● PROBLEM REQUIREMENTS:
Without omitting anything, return the records precisely as given.

● DATA TO PROCESS:

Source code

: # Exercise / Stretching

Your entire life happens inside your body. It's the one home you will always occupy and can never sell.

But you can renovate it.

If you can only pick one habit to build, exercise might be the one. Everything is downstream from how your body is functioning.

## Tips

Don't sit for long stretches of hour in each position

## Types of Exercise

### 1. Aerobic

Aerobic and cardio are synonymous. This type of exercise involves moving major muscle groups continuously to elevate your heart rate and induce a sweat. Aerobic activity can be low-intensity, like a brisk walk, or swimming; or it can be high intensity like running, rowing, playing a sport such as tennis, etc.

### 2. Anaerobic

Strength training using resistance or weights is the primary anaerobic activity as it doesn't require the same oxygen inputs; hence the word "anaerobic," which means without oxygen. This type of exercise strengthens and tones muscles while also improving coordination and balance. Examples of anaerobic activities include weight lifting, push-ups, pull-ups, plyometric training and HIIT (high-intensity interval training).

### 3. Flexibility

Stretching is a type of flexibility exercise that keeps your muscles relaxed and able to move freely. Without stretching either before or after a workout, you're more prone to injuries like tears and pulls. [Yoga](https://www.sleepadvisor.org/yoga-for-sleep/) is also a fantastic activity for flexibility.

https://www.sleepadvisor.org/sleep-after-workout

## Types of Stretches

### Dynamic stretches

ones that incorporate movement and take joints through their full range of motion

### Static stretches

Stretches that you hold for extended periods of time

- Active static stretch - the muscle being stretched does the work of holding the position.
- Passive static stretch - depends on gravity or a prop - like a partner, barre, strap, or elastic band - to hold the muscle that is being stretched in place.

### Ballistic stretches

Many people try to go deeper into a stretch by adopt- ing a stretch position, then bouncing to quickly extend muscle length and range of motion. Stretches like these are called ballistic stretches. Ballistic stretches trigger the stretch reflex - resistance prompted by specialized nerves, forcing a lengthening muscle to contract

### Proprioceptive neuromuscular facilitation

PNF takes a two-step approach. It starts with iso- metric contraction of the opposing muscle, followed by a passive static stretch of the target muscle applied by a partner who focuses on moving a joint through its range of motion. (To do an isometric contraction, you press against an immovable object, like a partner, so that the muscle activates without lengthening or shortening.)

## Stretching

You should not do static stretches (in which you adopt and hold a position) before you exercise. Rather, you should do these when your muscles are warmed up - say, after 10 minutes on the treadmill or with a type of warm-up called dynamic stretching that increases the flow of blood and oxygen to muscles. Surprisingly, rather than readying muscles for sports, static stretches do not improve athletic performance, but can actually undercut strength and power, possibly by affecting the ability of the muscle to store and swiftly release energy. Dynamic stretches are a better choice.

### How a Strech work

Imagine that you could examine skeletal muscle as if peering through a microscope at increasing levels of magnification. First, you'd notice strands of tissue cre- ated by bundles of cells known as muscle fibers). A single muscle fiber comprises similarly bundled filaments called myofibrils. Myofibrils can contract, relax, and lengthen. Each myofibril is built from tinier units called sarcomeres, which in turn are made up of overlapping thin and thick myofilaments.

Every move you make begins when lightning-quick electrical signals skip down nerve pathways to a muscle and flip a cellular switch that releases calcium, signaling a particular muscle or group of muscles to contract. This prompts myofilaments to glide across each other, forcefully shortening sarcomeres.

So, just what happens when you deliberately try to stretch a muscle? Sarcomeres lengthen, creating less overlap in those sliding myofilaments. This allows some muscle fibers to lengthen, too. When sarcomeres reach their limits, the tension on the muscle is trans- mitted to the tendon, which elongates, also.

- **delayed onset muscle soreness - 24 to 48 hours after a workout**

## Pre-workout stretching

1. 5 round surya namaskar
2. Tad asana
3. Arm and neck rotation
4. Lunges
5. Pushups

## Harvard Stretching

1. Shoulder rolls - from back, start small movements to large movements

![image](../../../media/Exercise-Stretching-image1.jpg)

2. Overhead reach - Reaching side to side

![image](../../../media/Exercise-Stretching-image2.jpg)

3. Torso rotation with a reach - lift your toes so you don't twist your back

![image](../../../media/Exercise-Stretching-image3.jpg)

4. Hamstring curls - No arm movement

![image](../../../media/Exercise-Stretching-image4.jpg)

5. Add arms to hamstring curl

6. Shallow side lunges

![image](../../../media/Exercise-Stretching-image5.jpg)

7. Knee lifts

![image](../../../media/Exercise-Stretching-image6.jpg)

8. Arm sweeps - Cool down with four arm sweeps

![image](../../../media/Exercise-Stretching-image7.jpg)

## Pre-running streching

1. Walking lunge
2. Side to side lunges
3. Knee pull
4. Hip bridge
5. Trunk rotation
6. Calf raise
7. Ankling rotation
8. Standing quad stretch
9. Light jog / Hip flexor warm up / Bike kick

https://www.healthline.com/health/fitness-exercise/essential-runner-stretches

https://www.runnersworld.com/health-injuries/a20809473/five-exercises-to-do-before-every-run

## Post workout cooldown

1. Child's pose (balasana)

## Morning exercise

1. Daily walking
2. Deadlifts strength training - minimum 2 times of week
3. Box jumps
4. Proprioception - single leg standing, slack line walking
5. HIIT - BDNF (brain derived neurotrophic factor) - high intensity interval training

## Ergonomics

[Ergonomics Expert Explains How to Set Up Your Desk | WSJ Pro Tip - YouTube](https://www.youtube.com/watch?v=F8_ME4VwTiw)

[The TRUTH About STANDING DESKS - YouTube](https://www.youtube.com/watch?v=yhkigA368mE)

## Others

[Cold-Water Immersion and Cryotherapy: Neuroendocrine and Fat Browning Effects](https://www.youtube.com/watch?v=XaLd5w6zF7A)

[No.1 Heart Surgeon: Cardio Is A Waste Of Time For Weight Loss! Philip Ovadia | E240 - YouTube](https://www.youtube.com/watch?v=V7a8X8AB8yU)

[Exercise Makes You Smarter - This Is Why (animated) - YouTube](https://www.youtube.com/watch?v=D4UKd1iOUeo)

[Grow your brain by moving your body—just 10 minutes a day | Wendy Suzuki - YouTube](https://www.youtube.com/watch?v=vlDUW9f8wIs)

● EXERCISE RESULT:
Source code

: # Exercise / Stretching

Your entire life happens inside your body. It's the one home you will always occupy and can never sell.

But you can renovate it.

If you can only pick one habit to build, exercise might be the one. Everything is downstream from how your body is functioning.

## Tips

Don't sit for long stretches of hour in each position

## Types of Exercise

### 1. Aerobic

Aerobic and cardio are synonymous. This type of exercise involves moving major muscle groups continuously to elevate your heart rate and induce a sweat. Aerobic activity can be low-intensity, like a brisk walk, or swimming; or it can be high intensity like running, rowing, playing a sport such as tennis, etc.

### 2. Anaerobic

Strength training using resistance or weights is the primary anaerobic activity as it doesn't require the same oxygen inputs; hence the word "anaerobic," which means without oxygen. This type of exercise strengthens and tones muscles while also improving coordination and balance. Examples of anaerobic activities include weight lifting, push-ups, pull-ups, plyometric training and HIIT (high-intensity interval training).

### 3. Flexibility

Stretching is a type of flexibility exercise that keeps your muscles relaxed and able to move freely. Without stretching either before or after a workout, you're more prone to injuries like tears and pulls. [Yoga](https://www.sleepadvisor.org/yoga-for-sleep/) is also a fantastic activity for flexibility.

https://www.sleepadvisor.org/sleep-after-workout

## Types of Stretches

### Dynamic stretches

ones that incorporate movement and take joints through their full range of motion

### Static stretches

Stretches that you hold for extended periods of time

- Active static stretch - the muscle being stretched does the work of holding the position.
- Passive static stretch - depends on gravity or a prop - like a partner, barre, strap, or elastic band - to hold the muscle that is being stretched in place.

### Ballistic stretches

Many people try to go deeper into a stretch by adopt- ing a stretch position, then bouncing to quickly extend muscle length and range of motion. Stretches like these are called ballistic stretches. Ballistic stretches trigger the stretch reflex - resistance prompted by specialized nerves, forcing a lengthening muscle to contract

### Proprioceptive neuromuscular facilitation

PNF takes a two-step approach. It starts with iso- metric contraction of the opposing muscle, followed by a passive static stretch of the target muscle applied by a partner who focuses on moving a joint through its range of motion. (To do an isometric contraction, you press against an immovable object, like a partner, so that the muscle activates without lengthening or shortening.)

## Stretching

You should not do static stretches (in which you adopt and hold a position) before you exercise. Rather, you should do these when your muscles are warmed up - say, after 10 minutes on the treadmill or with a type of warm-up called dynamic stretching that increases the flow of blood and oxygen to muscles. Surprisingly, rather than readying muscles for sports, static stretches do not improve athletic performance, but can actually undercut strength and power, possibly by affecting the ability of the muscle to store and swiftly release energy. Dynamic stretches are a better choice.

### How a Strech work

Imagine that you could examine skeletal muscle as if peering through a microscope at increasing levels of magnification. First, you'd notice strands of tissue cre- ated by bundles of cells known as muscle fibers). A single muscle fiber comprises similarly bundled filaments called myofibrils. Myofibrils can contract, relax, and lengthen. Each myofibril is built from tinier units called sarcomeres, which in turn are made up of overlapping thin and thick myofilaments.

Every move you make begins when lightning-quick electrical signals skip down nerve pathways to a muscle and flip a cellular switch that releases calcium, signaling a particular muscle or group of muscles to contract. This prompts myofilaments to glide across each other, forcefully shortening sarcomeres.

So, just what happens when you deliberately try to stretch a muscle? Sarcomeres lengthen, creating less overlap in those sliding myofilaments. This allows some muscle fibers to lengthen, too. When sarcomeres reach their limits, the tension on the muscle is trans- mitted to the tendon, which elongates, also.

- **delayed onset muscle soreness - 24 to 48 hours after a workout**

## Pre-workout stretching

1. 5 round surya namaskar
2. Tad asana
3. Arm and neck rotation
4. Lunges
5. Pushups

## Harvard Stretching

1. Shoulder rolls - from back, start small movements to large movements

![image](../../../media/Exercise-Stretching-image1.jpg)

2. Overhead reach - Reaching side to side

![image](../../../media/Exercise-Stretching-image2.jpg)

3. Torso rotation with a reach - lift your toes so you don't twist your back

![image](../../../media/Exercise-Stretching-image3.jpg)

4. Hamstring curls - No arm movement

![image](../../../media/Exercise-Stretching-image4.jpg)

5. Add arms to hamstring curl

6. Shallow side lunges

![image](../../../media/Exercise-Stretching-image5.jpg)

7. Knee lifts

![image](../../../media/Exercise-Stretching-image6.jpg)

8. Arm sweeps - Cool down with four arm sweeps

![image](../../../media/Exercise-Stretching-image7.jpg)

## Pre-running streching

1. Walking lunge
2. Side to side lunges
3. Knee pull
4. Hip bridge
5. Trunk rotation
6. Calf raise
7. Ankling rotation
8. Standing quad stretch
9. Light jog / Hip flexor warm up / Bike kick

https://www.healthline.com/health/fitness-exercise/essential-runner-stretches

https://www.runnersworld.com/health-injuries/a20809473/five-exercises-to-do-before-every-run

## Post workout cooldown

1. Child's pose (balasana)

## Morning exercise

1. Daily walking
2. Deadlifts strength training - minimum 2 times of week
3. Box jumps
4. Proprioception - single leg standing, slack line walking
5. HIIT - BDNF (brain derived neurotrophic factor) - high intensity interval training

## Ergonomics

[Ergonomics Expert Explains How to Set Up Your Desk | WSJ Pro Tip - YouTube](https://www.youtube.com/watch?v=F8_ME4VwTiw)

[The TRUTH About STANDING DESKS - YouTube](https://www.youtube.com/watch?v=yhkigA368mE)

## Others

[Cold-Water Immersion and Cryotherapy: Neuroendocrine and Fat Browning Effects](https://www.youtube.com/watch?v=XaLd5w6zF7A)

[No.1 Heart Surgeon: Cardio Is A Waste Of Time For Weight Loss! Philip Ovadia | E240 - YouTube](https://www.youtube.com/watch?v=V7a8X8AB8yU)

[Exercise Makes You Smarter - This Is Why (animated) - YouTube](https://www.youtube.com/watch?v=D4UKd1iOUeo)

[Grow your brain by moving your body—just 10 minutes a day | Wendy Suzuki - YouTube](https://www.youtube.com/watch?v=vlDUW9f8wIs)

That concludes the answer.